### PROVIDED MATERIAL ###

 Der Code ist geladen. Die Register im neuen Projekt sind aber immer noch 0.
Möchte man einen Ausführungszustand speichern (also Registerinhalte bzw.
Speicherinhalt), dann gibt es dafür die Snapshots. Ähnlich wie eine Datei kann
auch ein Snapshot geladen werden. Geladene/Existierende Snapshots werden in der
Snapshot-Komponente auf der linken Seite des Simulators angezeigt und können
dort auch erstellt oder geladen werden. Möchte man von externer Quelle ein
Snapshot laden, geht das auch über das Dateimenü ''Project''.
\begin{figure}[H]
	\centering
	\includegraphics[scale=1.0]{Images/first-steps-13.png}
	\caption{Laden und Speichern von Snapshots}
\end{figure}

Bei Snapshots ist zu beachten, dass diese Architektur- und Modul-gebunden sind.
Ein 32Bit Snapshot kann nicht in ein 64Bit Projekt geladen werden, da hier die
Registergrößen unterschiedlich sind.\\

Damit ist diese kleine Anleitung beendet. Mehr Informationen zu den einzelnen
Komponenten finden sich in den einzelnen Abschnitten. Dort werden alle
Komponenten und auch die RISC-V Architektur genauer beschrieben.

###

Could each line above be retyped exactly?

 Der Code ist geladen. Die Register im neuen Projekt sind aber immer noch 0.
Möchte man einen Ausführungszustand speichern (also Registerinhalte bzw.
Speicherinhalt), dann gibt es dafür die Snapshots. Ähnlich wie eine Datei kann
auch ein Snapshot geladen werden. Geladene/Existierende Snapshots werden in der
Snapshot-Komponente auf der linken Seite des Simulators angezeigt und können
dort auch erstellt oder geladen werden. Möchte man von externer Quelle ein
Snapshot laden, geht das auch über das Dateimenü ''Project''.
\begin{figure}[H]
	\centering
	\includegraphics[scale=1.0]{Images/first-steps-13.png}
	\caption{Laden und Speichern von Snapshots}
\end{figure}

Bei Snapshots ist zu beachten, dass diese Architektur- und Modul-gebunden sind.
Ein 32Bit Snapshot kann nicht in ein 64Bit Projekt geladen werden, da hier die
Registergrößen unterschiedlich sind.\\

Damit ist diese kleine Anleitung beendet. Mehr Informationen zu den einzelnen
Komponenten finden sich in den einzelnen Abschnitten. Dort werden alle
Komponenten und auch die RISC-V Architektur genauer beschrieben.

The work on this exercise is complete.